Monday, January 16, 2023

 

Human consciousness: a tragic misstep?

“Man is a tragic animal. Not because of his smallness, but because he is too well endowed. Man has longings and spiritual demands that reality cannot fulfil. We have expectations of a just and moral world. Man requires meaning in a meaningless world.”
 
I bet very few people would guess the author of this quote in an existentialism pub quiz.
 
Its belongs to the 20th century Norwegian philosopher and mountaineer Peter Wessel Zapffe, and unlike most existentialists, Zapffe was a true pessimist.
 
You see, most existentialists, starting with Nietzsche, and moving on to the likes of Sartre and Camus, saw the meaninglessness of the universe as liberating, as an opportunity to be the authors of our own meaning, rather than be burdened with some “objective”, God-given purpose. Not Zapffe.
 
Taking a leaf out of an (admittedly controversial) anecdote about evolution, Zapffe argued that just as the Irish elk that roamed through Eurasia 2.6 million years ago grew antlers too heavy, and too burdensome to sustain, so too, us humans, are victims of evolution.

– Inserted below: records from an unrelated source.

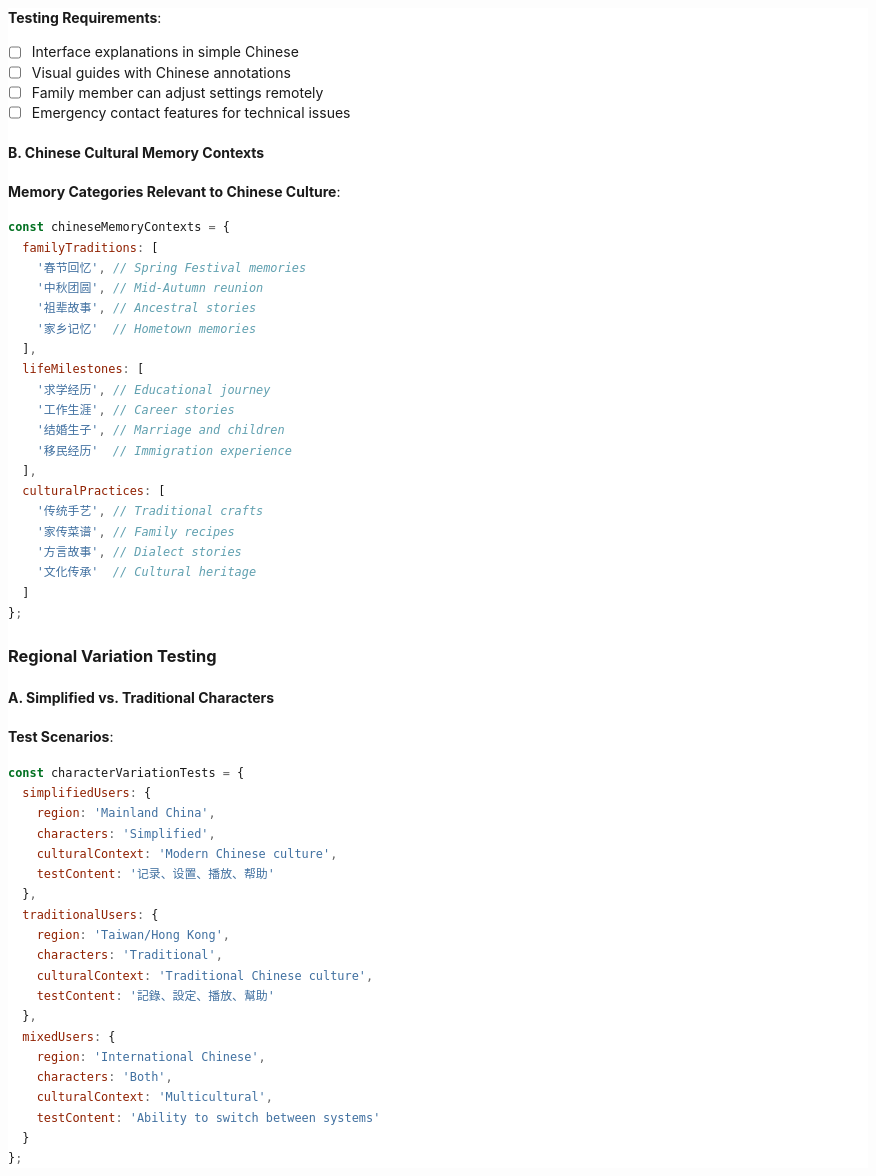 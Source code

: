 **Testing Requirements**:
- [ ] Interface explanations in simple Chinese
- [ ] Visual guides with Chinese annotations
- [ ] Family member can adjust settings remotely
- [ ] Emergency contact features for technical issues

#### B. Chinese Cultural Memory Contexts
**Memory Categories Relevant to Chinese Culture**:
```javascript
const chineseMemoryContexts = {
  familyTraditions: [
    '春节回忆', // Spring Festival memories
    '中秋团圆', // Mid-Autumn reunion
    '祖辈故事', // Ancestral stories
    '家乡记忆'  // Hometown memories
  ],
  lifeMilestones: [
    '求学经历', // Educational journey
    '工作生涯', // Career stories
    '结婚生子', // Marriage and children
    '移民经历'  // Immigration experience
  ],
  culturalPractices: [
    '传统手艺', // Traditional crafts
    '家传菜谱', // Family recipes
    '方言故事', // Dialect stories
    '文化传承'  // Cultural heritage
  ]
};
```

### Regional Variation Testing

#### A. Simplified vs. Traditional Characters
**Test Scenarios**:
```javascript
const characterVariationTests = {
  simplifiedUsers: {
    region: 'Mainland China',
    characters: 'Simplified',
    culturalContext: 'Modern Chinese culture',
    testContent: '记录、设置、播放、帮助'
  },
  traditionalUsers: {
    region: 'Taiwan/Hong Kong',
    characters: 'Traditional',
    culturalContext: 'Traditional Chinese culture',
    testContent: '記錄、設定、播放、幫助'
  },
  mixedUsers: {
    region: 'International Chinese',
    characters: 'Both',
    culturalContext: 'Multicultural',
    testContent: 'Ability to switch between systems'
  }
};
```
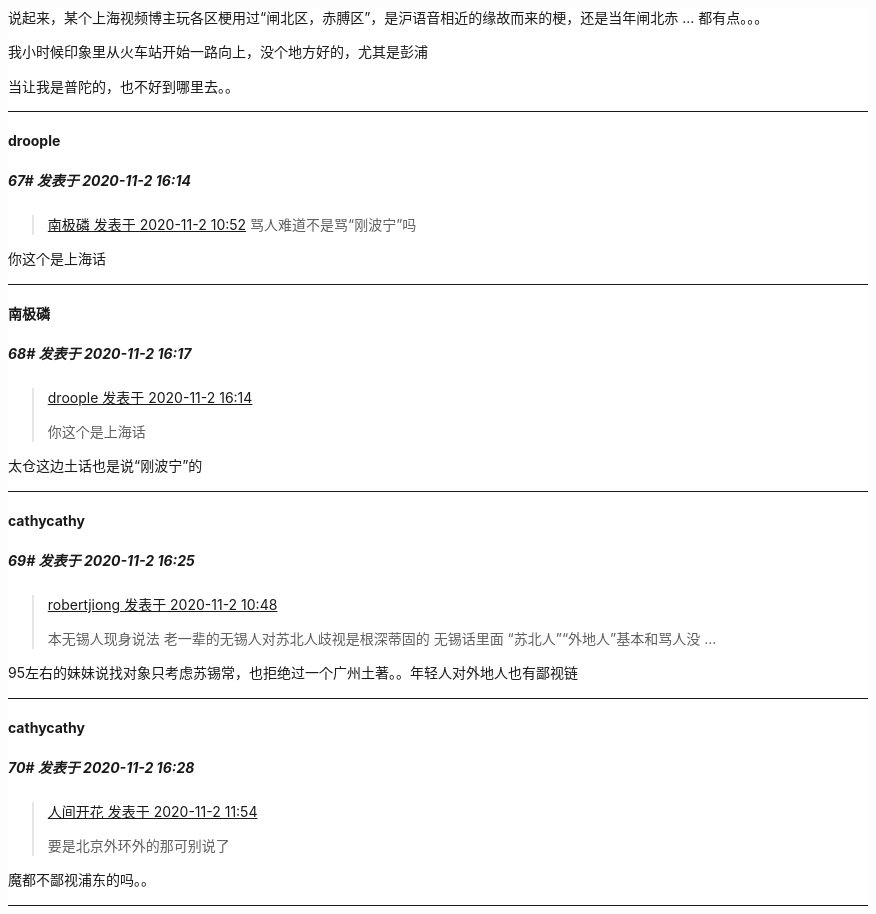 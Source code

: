 说起来，某个上海视频博主玩各区梗用过“闸北区，赤膊区”，是沪语音相近的缘故而来的梗，还是当年闸北赤 ...</blockquote>
都有点。。。

我小时候印象里从火车站开始一路向上，没个地方好的，尤其是彭浦

当让我是普陀的，也不好到哪里去。。


-----

####  droople  
##### 67#       发表于 2020-11-2 16:14


<blockquote><a href="httphttps://bbs.saraba1st.com/2b/forum.php?mod=redirect&amp;goto=findpost&amp;pid=49257077&amp;ptid=1969783" target="_blank">南极磷 发表于 2020-11-2 10:52</a>
骂人难道不是骂“刚波宁”吗</blockquote>
你这个是上海话


-----

####  南极磷  
##### 68#       发表于 2020-11-2 16:17


<blockquote><a href="httphttps://bbs.saraba1st.com/2b/forum.php?mod=redirect&amp;goto=findpost&amp;pid=49260366&amp;ptid=1969783" target="_blank">droople 发表于 2020-11-2 16:14</a>

你这个是上海话</blockquote>
太仓这边土话也是说“刚波宁”的


-----

####  cathycathy  
##### 69#       发表于 2020-11-2 16:25


<blockquote><a href="httphttps://bbs.saraba1st.com/2b/forum.php?mod=redirect&amp;goto=findpost&amp;pid=49257038&amp;ptid=1969783" target="_blank">robertjiong 发表于 2020-11-2 10:48</a>

本无锡人现身说法 老一辈的无锡人对苏北人歧视是根深蒂固的 无锡话里面 “苏北人”“外地人”基本和骂人没 ...</blockquote>
95左右的妹妹说找对象只考虑苏锡常，也拒绝过一个广州土著。。年轻人对外地人也有鄙视链


-----

####  cathycathy  
##### 70#       发表于 2020-11-2 16:28


<blockquote><a href="httphttps://bbs.saraba1st.com/2b/forum.php?mod=redirect&amp;goto=findpost&amp;pid=49257726&amp;ptid=1969783" target="_blank">人间开花 发表于 2020-11-2 11:54</a>

要是北京外环外的那可别说了</blockquote>
魔都不鄙视浦东的吗。。


-----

Evolution is blind, mutations happen randomly, and while the results in our case might not be threatening the species with extinction, according to Zapffe, they are responsible for the crappiness of the human condition: a state of constant dissatisfaction with the world.
 
Nature endowed us not with antlers disproportional to our size and strength, but with minds out of sync with reality. Humans, according to Zapffe, have more consciousness than we can handle. We are too aware of the state of the world and the suffering, injustice, and cruelty within it, and what is more, we long for a world that is free of all those ills. We crave a just, harmonious, peaceful world, and at the same time, we are conscious that this can never be a reality. We literally have a name for those imaginary places where all is just and good: utopias, the non-places, translated from Greek.
 
Self-consciousness is also a bummer, according to Zapffe. We are too aware not just of the world, but of ourselves. We are conscious of our own mortality, the finitude of our abilities, of our potential legacy when we eventually, certainly, die. And for what? What’s the point of it all? There is none, Zapffe argues. This is the human tragedy: by our very nature, we desire what doesn’t exist, meaning.
 
If this all rings kind of true to you, don’t worry. Zapffe offers a list of copings mechanisms we can use in response to this less-than-ideal situation: isolate ourselves from the world, focus on some ideal or value to distract ourselves, or try that very Freudian/Nietzschean of tasks: to sublimate suffering into something of aesthetic value.
 
Cold comfort, you might think. But there is always the possibility that Zapffe was just wrong. Evolutionary existentialism might make some valid points, but does it really capture the full scope of human experience? Excessive consciousness can be a curse, but it can also be a blessing. If overthinking things is so bad, why do philosophers spend so much time perfecting it?